Distributor says $1 billion market is growing faster than ever
The channel can capitalise on the booming wireless LAN market, according to specialist distributor Capstan, as market revenues head towards the billion dollar mark.
A report from International Data Corporation (IDC) highlighted strong global growth for WLAN, with 12.7 percent revenue growth in the second quarter to reach $950.8 million. This included a 24.8 percent increase in the enterprise space.
The EMEA region showed impressive year on year growth of 30.2 percent during the quarter. The fastest growing region was Japan with 64.2 percent growth, as the overall market grew for the seventh quarter in a row.
One reason for the strong growth, according to IDC’s Rohit Mehra, director, Enterprise Communications Infrastructure, is the “additional boost from the education segment buying season”.
He added: “Along with the increasing use of Wi-Fi by service providers to offload cellular data traffic, current market drivers in key enterprise verticals such as education will ensure the market for enterprise-class WLAN devices and solutions will see continued traction, and that the market is expected to stay vibrant for the foreseeable future.”
Hewlett Packard, which released a slew of wireless networking related products in June, underperformed in the sector, while Cisco saw strong growth with WLAN revenues hitting $498 million as it grabbed 52.3 percent of the market. Aruba also grew revenues and gained market share, accounting for 11.1 percent of the enterprise WLAN market.
Others, such as Lancom, whose products are distributed in the UK by voice and data distributor Capstan Communications, made up 20.2 percent of the market.
Capstan marketing director Mike Smythe told ChannelBiz UK that the strong growth in WLAN spending has been evident in the UK channel.
“What we are seeing in the comms space is people are starting to understand how wireless can fit into their portfolio,” Smythe said. “I definitely think we are seeing growth over the last four to five months faster than at the start of the year.”
This is because of trends such as BYOD as there are advances in wireless technology increasing bandwidth. Wireless access is becoming increasingly ubiquitous in many areas.
As well as the popularity it enjoys in the education sector Smythe thinks the WLAN market has benefited from increased visibility – reminding customers of the benefits.

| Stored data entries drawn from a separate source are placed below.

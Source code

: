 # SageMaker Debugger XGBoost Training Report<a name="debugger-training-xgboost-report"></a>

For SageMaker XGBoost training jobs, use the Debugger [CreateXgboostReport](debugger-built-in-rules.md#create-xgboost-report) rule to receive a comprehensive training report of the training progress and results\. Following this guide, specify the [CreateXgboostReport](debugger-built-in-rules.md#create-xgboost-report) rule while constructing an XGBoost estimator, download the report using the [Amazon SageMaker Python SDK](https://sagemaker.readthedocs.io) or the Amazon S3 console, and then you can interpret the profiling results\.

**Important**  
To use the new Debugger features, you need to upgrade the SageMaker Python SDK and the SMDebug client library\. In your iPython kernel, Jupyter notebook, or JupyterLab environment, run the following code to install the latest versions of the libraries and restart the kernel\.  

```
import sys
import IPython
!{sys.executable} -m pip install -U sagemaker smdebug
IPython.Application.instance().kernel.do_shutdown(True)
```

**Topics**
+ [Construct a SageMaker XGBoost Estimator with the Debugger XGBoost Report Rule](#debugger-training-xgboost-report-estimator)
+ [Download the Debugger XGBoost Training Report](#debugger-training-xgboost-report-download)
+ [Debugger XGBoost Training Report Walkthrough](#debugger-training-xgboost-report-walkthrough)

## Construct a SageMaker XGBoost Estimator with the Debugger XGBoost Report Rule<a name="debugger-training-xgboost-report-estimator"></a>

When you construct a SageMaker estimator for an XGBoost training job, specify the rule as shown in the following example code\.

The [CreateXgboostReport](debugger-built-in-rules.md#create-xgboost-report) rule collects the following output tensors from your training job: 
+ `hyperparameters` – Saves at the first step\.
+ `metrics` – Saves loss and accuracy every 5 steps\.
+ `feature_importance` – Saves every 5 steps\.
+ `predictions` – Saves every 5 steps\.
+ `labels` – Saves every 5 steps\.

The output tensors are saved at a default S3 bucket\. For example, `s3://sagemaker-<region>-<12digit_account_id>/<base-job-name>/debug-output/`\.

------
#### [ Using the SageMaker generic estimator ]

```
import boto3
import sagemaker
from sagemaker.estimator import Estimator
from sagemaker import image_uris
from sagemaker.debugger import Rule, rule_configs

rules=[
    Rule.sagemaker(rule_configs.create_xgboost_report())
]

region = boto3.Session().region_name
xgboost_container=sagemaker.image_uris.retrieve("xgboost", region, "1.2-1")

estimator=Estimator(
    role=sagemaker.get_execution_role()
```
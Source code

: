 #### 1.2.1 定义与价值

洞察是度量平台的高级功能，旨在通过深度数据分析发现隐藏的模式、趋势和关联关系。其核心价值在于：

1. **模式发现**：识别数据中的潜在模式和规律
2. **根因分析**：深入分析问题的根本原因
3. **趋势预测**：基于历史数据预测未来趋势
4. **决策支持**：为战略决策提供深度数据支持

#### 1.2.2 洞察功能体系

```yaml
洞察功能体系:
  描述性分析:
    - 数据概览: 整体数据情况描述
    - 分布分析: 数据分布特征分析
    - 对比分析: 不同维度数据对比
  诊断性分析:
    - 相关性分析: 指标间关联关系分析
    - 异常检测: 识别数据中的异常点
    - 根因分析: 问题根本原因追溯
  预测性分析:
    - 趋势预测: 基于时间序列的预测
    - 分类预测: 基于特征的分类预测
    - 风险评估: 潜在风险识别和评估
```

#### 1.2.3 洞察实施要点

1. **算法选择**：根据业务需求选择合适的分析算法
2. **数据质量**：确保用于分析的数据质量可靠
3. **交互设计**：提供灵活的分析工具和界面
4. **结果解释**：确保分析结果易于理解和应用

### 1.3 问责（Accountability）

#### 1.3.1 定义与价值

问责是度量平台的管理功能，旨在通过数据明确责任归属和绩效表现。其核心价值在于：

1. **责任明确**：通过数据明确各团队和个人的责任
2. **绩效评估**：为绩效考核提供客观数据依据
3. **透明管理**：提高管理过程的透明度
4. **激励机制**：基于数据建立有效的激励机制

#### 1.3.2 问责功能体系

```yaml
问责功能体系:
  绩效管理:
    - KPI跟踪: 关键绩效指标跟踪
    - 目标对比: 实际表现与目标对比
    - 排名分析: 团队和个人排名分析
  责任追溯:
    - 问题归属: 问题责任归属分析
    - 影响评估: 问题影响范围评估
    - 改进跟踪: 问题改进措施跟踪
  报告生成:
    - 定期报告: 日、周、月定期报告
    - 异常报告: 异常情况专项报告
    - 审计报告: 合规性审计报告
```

“The free wi-fi on the underground over the Olympics certainly raised the profile of offering wi-fi from a public internet access position,” he said, adding that BYOD from an internal corporate standpoint is growing as well.
Smythe anticipates further growth as WLAN services become increasingly popular. “Definitely – at least into the next year if not way beyond, because of things like 802.11u standard and the wireless standards are improving all the time, increasing range and bandwidth,” he said.
Furthermore, the increase in tablet and mobile devices – the second screen devices – is only going to put more pressure on the 3G and mobile operators, and until 4G is put in place they are going to look to offload some of the data onto wi-fi.
This means plenty of opportunity for the channel in supplying BYOD services, or for those working with government departments.
“For the channel it is more about bring your own device and public access,” Smythe said. “Or, if the channel are involved with government as well because the government are looking in a lot of the London boroughs to put in public wi-fi and they are looking to use their existing street furniture to put the network in place.”
“So I think that the growth we have seen this year is the early adopters and that growth will only increase as more mainstream organisations come on board,” he added.